Where The Wild Things Are (Spike Jonze, 2009) February 18, 2010Posted by Richard Bolisay in Hollywood, Literature.
Directed by Spike Jonze
Cast: Max Records, Catherine Keener, Forest Whitaker, James Gandolfini
Based on Maurice Sendak’s book
How does one interpret a short piece of classic literature? Simple—bloat it. But there’s an art in bloating that Jonze and Eggers missed, more like ignored, especially how the ennui feels like ennui and not the ennui that childhood experiences can be defensive of. More like missing the point, the brevity of Sendak’s book, not the brevity of its words but the brevity of its ideas and the brevity of getting them across. Prolonging it is not the mistake—it’s the conceit of being able to keep their heads above water for almost two hours, Jonze and Eggers preferring blatant psych to moody balance, the shift between Max’s home and the forest feeling rather forced than imaginative.
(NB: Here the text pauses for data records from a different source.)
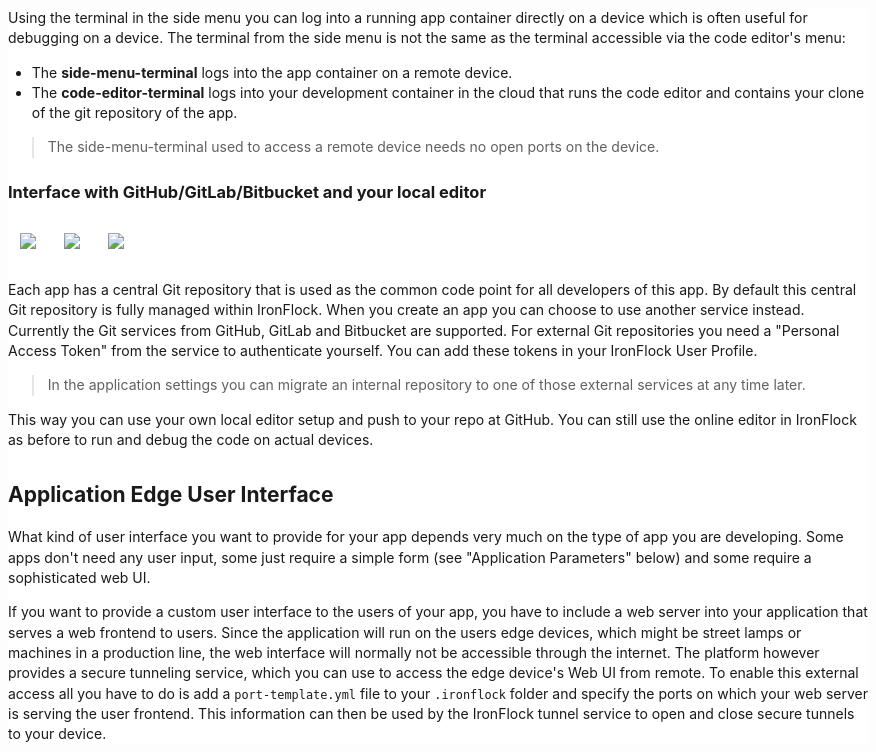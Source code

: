 Using the terminal in the side menu you can log into a running app container directly on a device which is often useful for debugging on a device. The terminal from the side menu is not the same as the terminal accessible via the code editor's menu:

- The **side-menu-terminal** logs into the app container on a remote device.
- The **code-editor-terminal** logs into your development container in the cloud that runs the code editor and contains your clone of the git repository of the app.

> The side-menu-terminal used to access a remote device needs no open ports on the device.


### Interface with GitHub/GitLab/Bitbucket and your local editor
<style>
    img {
        margin: 12px;

    }
</style>
<img src="https://storage.googleapis.com/reswarm-images/GitHub-Mark-64px.png"/>
<img src="https://storage.googleapis.com/reswarm-images/gitlab.png" width="65"/>
<img src="https://storage.googleapis.com/reswarm-images/bitbucket.png" width="70"/>

Each app has a central Git repository that is used as the common code point for all developers of this app. By default this central Git repository is fully managed within IronFlock.
When you create an app you can choose to use another service instead. Currently the Git services from GitHub, GitLab and Bitbucket are supported.
For external Git repositories you need a "Personal Access Token" from the service to authenticate yourself. You can add these tokens in your IronFlock User Profile.

> In the application settings you can migrate an internal repository to one of those external services at any time later.

This way you can use your own local editor setup and push to your repo at GitHub. You can still use the online editor in IronFlock as before to run and debug the code on actual devices.

## Application Edge User Interface
What kind of user interface you want to provide for your app depends very much on the type of app you are developing. Some apps don't need any user input, some just require a simple form (see "Application Parameters" below) and some require a sophisticated web UI.

If you want to provide a custom user interface to the users of your app, you have to include a web server into your application that serves a web frontend to users.
Since the application will run on the users edge devices, which might be street lamps or machines in a production line, the web interface will normally not be accessible through the internet.
The platform however provides a secure tunneling service, which you can use to access the edge device's Web UI from remote.
To enable this external access all you have to do is add a `port-template.yml` file to your `.ironflock` folder and specify the ports on which your web server is serving the user frontend.
This information can then be used by the IronFlock tunnel service to open and close secure tunnels to your device.
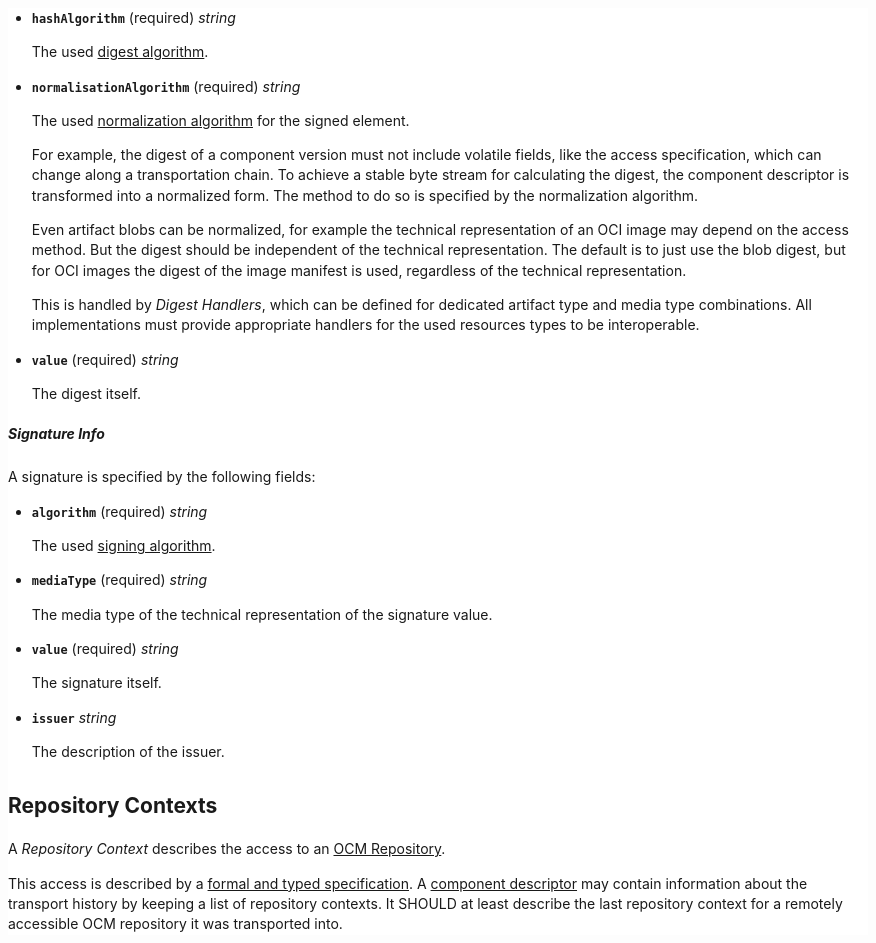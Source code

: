 - **`hashAlgorithm`** (required) *string*

  The used [digest algorithm](../../appendix/C/README.md#digest-algorithms).

- **`normalisationAlgorithm`** (required) *string*

  The used [normalization algorithm](../formats/types.md#normalization-types)
  for the signed element.

  For example, the digest of a component version must not include volatile
  fields, like
  the access specification, which can change along a transportation chain.
  To achieve a stable byte stream for calculating the digest, the component
  descriptor is transformed into a normalized form. The method to do so
  is specified by the normalization algorithm.

  Even artifact blobs can be normalized, for example the technical representation
  of an OCI image may depend on the access method. But the digest should be independent
  of the technical representation. The default is to just use the blob digest,
  but for OCI images the digest of the image manifest is used, regardless of the
  technical representation.

  This is handled by *Digest Handlers*, which can be defined for dedicated
  artifact type and media type combinations. All implementations must provide
  appropriate handlers for the used resources types to be interoperable.

- **`value`** (required) *string*

  The digest itself.

##### Signature Info

A signature is specified by the following fields:

- **`algorithm`** (required) *string*

  The used [signing algorithm](../../appendix/C/README.md#signing-algorithms).

- **`mediaType`** (required) *string*

  The media type of the technical representation of the signature value.

- **`value`** (required) *string*

  The signature itself.

- **`issuer`** *string*

  The description of the issuer.

## Repository Contexts

A *Repository Context* describes the access to an [OCM Repository](#repositories).

This access is described by a [formal and typed specification](../formats/formats.md#repository-specifications).
A [component descriptor](#component-descriptor) may contain information
about the transport history by keeping a list of repository contexts.
It SHOULD at least describe the last repository context for a remotely accessible
OCM repository it was transported into.
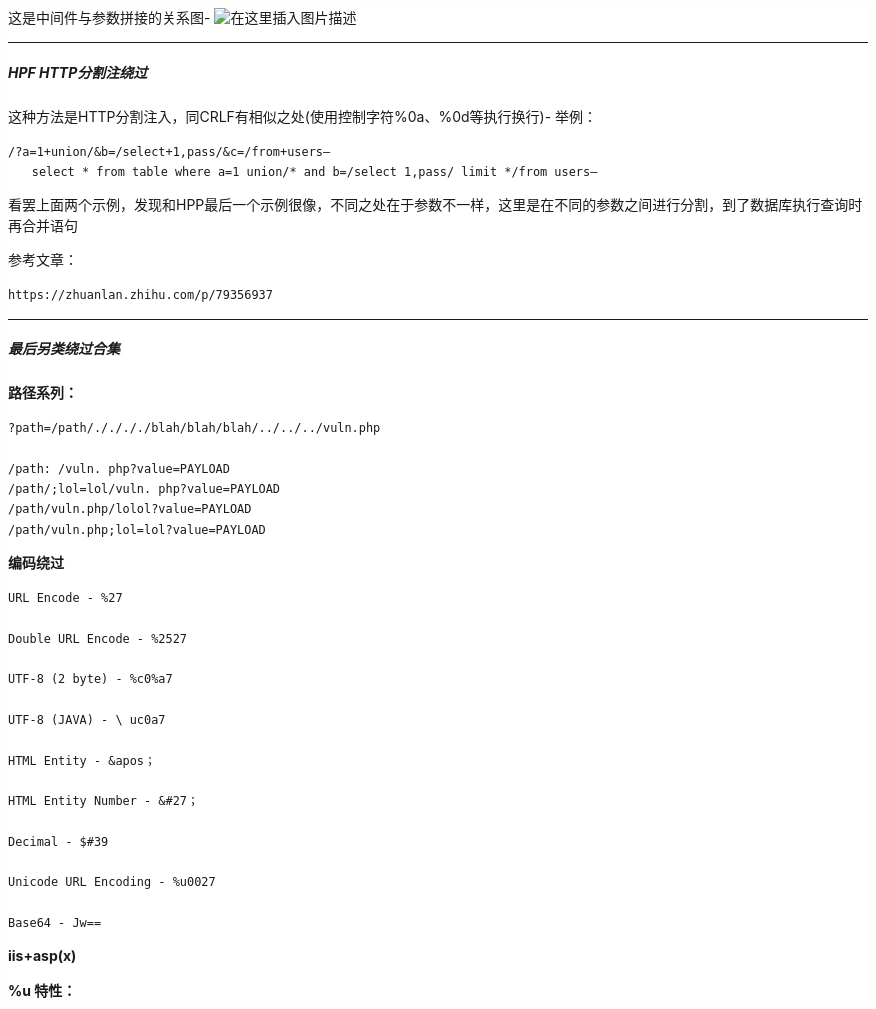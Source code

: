         

这是中间件与参数拼接的关系图-
![在这里插入图片描述](https://cubox.pro/c/filters:no_upscale()?imageUrl=https%3A%2F%2Fimg-blog.csdnimg.cn%2F20200921222946719.png%3Fx-oss-process%3Dimage%2Fwatermark%2Ctype_ZmFuZ3poZW5naGVpdGk%2Cshadow_10%2Ctext_aHR0cHM6Ly9ibG9nLmNzZG4ubmV0L3FxXzM0ODAxNzQ1%2Csize_16%2Ccolor_FFFFFF%2Ct_70%23pic_center)

* * *

##### HPF HTTP分割注绕过

这种方法是HTTP分割注入，同CRLF有相似之处(使用控制字符%0a、%0d等执行换行)-
举例：

    /?a=1+union/&b=/select+1,pass/&c=/from+users–
    　　select * from table where a=1 union/* and b=/select 1,pass/ limit */from users—
    
        

看罢上面两个示例，发现和HPP最后一个示例很像，不同之处在于参数不一样，这里是在不同的参数之间进行分割，到了数据库执行查询时再合并语句

参考文章：

    https://zhuanlan.zhihu.com/p/79356937
    
        

* * *

##### 最后另类绕过合集

**路径系列：**

    ?path=/path/././././blah/blah/blah/../../../vuln.php
    
    /path: /vuln. php?value=PAYLOAD
    /path/;lol=lol/vuln. php?value=PAYLOAD
    /path/vuln.php/lolol?value=PAYLOAD
    /path/vuln.php;lol=lol?value=PAYLOAD
    
        

**编码绕过**

    URL Encode - %27 
    
    Double URL Encode - %2527 
    
    UTF-8 (2 byte) - %c0%a7 
    
    UTF-8 (JAVA) - \ uc0a7 
    
    HTML Entity - &apos；
    
    HTML Entity Number - &#27； 
    
    Decimal - $#39
    
    Unicode URL Encoding - %u0027 
    
    Base64 - Jw==
    
        

**iis+asp(x)**

**%u 特性：**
Exciting is when Max declares the start of the “wild rumpus”—only the rumpus doesn’t live up to its name and wimps out afterward, the anger melts and becomes plain emo. Being predictable is not the crime; rather hinging on it. Being left predicting everything, like there can only be one turn in every corner, no side streets, no cul-de-sacs, no deadends. Like an adult interpreting a children’s book with an adult pair of eyes, in the adult way of analyzing things, pairing off and segregating, hacking thoughts to pieces. There’s a certain phoniness in it that is difficult to express, a phony dressed up so well it escapes sight, which doesn’t manifest without subjecting oneself to deceit. But realization always had it right. If this were a love game, Karen O wins it by a knockout.